Overload API methods with care

Overloading methods is a strong concept in API design, especially when your API is a fluent API or DSL (Domain Specific Language). This is the case for jOOQ, where you often want to use the exact same method name for various means of interaction with the library.

Example: jOOQ Conditions


package org.jooq;

public interface Condition {

    // Various overloaded forms of the "AND" operation:
    Condition and(Condition other);
    Condition and(String sql);
    Condition and(String sql, Object... bindings);

    // [...]
}

All of these methods connect two conditions with each other using an “AND” operator. Ideally, the implementations depend on each other, creating a single point of failure. This keeps things DRY:

package org.jooq.impl;

abstract class AbstractCondition implements Condition {

    // The single point of failure
    @Override
    public final Condition and(Condition other) {
        return new CombinedCondition(
            Operator.AND, Arrays.asList(this, other));
    }

    // "Convenience methods" delegating to the other one
    @Override
    public final Condition and(String sql) {
        return and(condition(sql));
    }

    @Override
    public final Condition and(String sql, Object... bindings) {
        return and(condition(sql, bindings));
    }
}

The trouble with generics and overloading

When developing with Eclipse, the Java 5 world seems more shiny than it really is. Varargs and generics were introduced as syntactic sugar in Java 5. They don’t really exist in that way in the JVM. That means, the compiler has to link method invocations correctly, inferring types if needed, and creating synthetic methods in some cases. According to the JLS (Java Language Specification), there is a lot of ambiguity when varargs/generics are employed in overloaded methods.

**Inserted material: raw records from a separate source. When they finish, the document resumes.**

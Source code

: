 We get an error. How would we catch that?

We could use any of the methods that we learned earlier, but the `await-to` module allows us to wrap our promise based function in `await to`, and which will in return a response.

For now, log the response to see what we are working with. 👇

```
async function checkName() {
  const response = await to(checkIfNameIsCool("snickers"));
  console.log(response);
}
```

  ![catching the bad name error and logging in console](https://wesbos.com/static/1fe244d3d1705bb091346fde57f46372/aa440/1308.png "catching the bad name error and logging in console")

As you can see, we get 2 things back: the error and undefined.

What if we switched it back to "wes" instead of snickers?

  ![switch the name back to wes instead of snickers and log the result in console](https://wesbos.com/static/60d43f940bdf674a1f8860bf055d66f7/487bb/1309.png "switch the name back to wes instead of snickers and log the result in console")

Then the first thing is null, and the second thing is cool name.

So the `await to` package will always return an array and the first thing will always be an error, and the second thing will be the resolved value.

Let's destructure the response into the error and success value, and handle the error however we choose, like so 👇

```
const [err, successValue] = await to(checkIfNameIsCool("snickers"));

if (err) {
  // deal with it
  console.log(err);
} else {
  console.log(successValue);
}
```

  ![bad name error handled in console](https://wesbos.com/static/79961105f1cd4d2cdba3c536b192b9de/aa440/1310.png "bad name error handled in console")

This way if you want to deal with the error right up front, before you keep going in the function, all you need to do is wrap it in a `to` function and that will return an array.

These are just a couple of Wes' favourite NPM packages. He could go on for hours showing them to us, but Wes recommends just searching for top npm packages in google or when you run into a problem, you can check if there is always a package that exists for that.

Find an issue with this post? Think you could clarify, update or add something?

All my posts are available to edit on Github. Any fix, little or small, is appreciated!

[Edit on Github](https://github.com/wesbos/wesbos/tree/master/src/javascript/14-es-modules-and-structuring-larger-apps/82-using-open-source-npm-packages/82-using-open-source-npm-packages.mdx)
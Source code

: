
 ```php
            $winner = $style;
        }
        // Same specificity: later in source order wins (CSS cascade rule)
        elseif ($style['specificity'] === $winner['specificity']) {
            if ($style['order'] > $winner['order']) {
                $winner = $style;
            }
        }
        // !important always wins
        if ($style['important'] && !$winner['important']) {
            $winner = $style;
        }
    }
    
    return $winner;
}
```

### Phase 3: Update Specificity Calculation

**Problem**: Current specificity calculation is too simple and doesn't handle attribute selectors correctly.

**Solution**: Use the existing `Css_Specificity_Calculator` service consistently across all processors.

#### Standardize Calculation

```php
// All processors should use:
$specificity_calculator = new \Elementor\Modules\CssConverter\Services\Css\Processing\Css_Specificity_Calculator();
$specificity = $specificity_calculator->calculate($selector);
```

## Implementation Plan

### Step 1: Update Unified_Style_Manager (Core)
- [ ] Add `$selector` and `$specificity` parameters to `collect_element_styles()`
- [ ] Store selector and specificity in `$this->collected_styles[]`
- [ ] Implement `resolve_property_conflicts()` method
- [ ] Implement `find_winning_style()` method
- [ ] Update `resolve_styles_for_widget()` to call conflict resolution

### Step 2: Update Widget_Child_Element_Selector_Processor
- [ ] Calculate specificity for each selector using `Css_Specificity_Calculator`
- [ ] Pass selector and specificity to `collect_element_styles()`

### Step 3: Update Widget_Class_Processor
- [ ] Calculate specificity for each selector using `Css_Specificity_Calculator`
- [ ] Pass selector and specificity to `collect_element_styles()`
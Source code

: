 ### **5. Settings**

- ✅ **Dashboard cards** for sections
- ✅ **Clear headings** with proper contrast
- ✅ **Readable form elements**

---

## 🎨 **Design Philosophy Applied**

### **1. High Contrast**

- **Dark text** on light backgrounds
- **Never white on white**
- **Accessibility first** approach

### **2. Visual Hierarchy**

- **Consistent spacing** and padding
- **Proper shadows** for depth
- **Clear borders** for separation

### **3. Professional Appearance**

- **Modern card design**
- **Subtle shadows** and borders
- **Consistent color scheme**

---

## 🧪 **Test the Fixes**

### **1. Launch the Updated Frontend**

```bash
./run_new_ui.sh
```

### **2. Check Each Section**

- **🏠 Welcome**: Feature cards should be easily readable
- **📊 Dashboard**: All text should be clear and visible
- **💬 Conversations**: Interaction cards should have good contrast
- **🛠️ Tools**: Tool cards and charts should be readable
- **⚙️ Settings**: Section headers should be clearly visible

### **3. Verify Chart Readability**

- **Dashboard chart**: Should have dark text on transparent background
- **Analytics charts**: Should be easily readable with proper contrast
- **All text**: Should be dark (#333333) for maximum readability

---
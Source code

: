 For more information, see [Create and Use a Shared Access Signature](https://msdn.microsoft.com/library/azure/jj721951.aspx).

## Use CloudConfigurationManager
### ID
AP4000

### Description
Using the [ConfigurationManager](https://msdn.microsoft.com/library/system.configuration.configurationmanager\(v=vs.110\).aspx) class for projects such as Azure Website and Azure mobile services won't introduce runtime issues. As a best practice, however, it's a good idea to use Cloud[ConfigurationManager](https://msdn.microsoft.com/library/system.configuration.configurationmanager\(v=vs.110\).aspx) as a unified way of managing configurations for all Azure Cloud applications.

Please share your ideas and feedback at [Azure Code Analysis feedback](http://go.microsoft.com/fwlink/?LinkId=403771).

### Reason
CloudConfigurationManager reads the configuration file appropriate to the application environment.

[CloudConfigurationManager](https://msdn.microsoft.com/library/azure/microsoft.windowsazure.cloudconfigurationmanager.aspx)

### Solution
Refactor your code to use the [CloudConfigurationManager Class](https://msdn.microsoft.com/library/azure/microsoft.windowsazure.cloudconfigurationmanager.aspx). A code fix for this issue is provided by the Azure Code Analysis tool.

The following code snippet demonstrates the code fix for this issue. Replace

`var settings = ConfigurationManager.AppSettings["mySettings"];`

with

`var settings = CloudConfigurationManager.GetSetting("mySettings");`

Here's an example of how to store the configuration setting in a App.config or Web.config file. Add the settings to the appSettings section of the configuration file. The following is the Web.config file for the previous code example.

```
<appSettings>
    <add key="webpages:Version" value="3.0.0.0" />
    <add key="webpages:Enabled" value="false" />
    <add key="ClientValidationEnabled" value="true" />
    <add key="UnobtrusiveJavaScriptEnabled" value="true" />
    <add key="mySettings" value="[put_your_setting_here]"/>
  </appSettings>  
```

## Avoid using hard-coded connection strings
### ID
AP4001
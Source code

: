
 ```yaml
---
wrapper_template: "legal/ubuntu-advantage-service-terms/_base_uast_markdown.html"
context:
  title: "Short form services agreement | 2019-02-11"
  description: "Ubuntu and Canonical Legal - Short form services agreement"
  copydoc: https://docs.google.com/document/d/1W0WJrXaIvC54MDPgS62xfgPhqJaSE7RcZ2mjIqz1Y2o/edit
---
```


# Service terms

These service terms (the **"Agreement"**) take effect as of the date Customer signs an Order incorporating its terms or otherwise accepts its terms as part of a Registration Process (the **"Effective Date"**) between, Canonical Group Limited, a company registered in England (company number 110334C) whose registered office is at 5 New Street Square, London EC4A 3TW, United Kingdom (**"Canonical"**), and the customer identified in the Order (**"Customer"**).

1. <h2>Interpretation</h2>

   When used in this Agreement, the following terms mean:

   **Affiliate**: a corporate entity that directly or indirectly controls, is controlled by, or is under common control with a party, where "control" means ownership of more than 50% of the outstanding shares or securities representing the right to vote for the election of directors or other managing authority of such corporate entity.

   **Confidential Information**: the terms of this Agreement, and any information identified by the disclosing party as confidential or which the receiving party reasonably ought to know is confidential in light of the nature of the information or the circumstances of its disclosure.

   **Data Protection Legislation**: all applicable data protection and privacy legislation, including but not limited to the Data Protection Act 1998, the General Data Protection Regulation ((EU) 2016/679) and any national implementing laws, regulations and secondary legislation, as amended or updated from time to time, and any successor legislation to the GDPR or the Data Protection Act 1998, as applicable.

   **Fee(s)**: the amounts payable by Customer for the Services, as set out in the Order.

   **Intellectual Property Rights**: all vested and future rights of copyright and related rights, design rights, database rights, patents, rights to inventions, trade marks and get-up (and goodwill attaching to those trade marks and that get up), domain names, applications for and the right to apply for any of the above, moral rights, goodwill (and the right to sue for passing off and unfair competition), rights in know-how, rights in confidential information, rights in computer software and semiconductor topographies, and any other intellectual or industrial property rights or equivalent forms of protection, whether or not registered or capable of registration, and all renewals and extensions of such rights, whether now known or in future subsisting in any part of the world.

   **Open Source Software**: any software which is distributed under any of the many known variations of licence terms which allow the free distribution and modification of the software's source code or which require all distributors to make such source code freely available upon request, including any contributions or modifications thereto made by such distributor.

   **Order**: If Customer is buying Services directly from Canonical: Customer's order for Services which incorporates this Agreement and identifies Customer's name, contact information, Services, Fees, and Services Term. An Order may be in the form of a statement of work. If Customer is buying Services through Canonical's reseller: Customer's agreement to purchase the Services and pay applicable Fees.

Let’s elaborate on generics:

A nice thing to do in jOOQ is to treat constant values the same as fields. In many places, field arguments are overloaded like this:

// This is a convenience method:
public static <T> Field<T> myFunction(Field<T> field, T value) {
    return myFunction(field, val(value));
}

// It's equivalent to this one.
public static <T> Field<T> myFunction(Field<T> field, Field<T> value) {
    return MyFunction<T>(field, value);
}

The above works very well in most of the cases. You can use the above API like this:

Field<Integer> field1  = //...
Field<String>  field2  = //...

Field<Integer> result1 = myFunction(field1, 1);
Field<String>  result2 = myFunction(field2, "abc");

But the trouble arises when <T> is bound to Object!

// While this works...
Field<Object>  field3  = //...
Field<Object>  result3 = myFunction(field3, new Object());

// ... this doesn't!
Field<Object>  field4  = //...
Field<Object>  result4 = myFunction(field4, field4);
Field<Object>  result4 = myFunction(field4, (Field) field4);
Field<Object>  result4 = myFunction(field4, (Field<Object>) field4);

When <T> is bound to Object, all of a sudden both methods apply, and according to the JLS, none of them is more specific! While the Eclipse compiler is usually a bit more lenient (and in this case intuitively links the second method), the javac compiler doesn’t know what to do with this call. And there is no way around it. You cannot cast field4 to Field or to Field<Object> to force the linker to link to the second method. That’s pretty bad news for an API designer. For more details about this special case, consider the following Stack Overflow question, which I reported as a bug to both Oracle and Eclipse. Let’s see which compiler implementation is correct: https://stackoverflow.com/questions/5361513/reference-is-ambiguous-with-generics

The trouble with static imports, varargs

There is more trouble for API designers, that I will document some other time.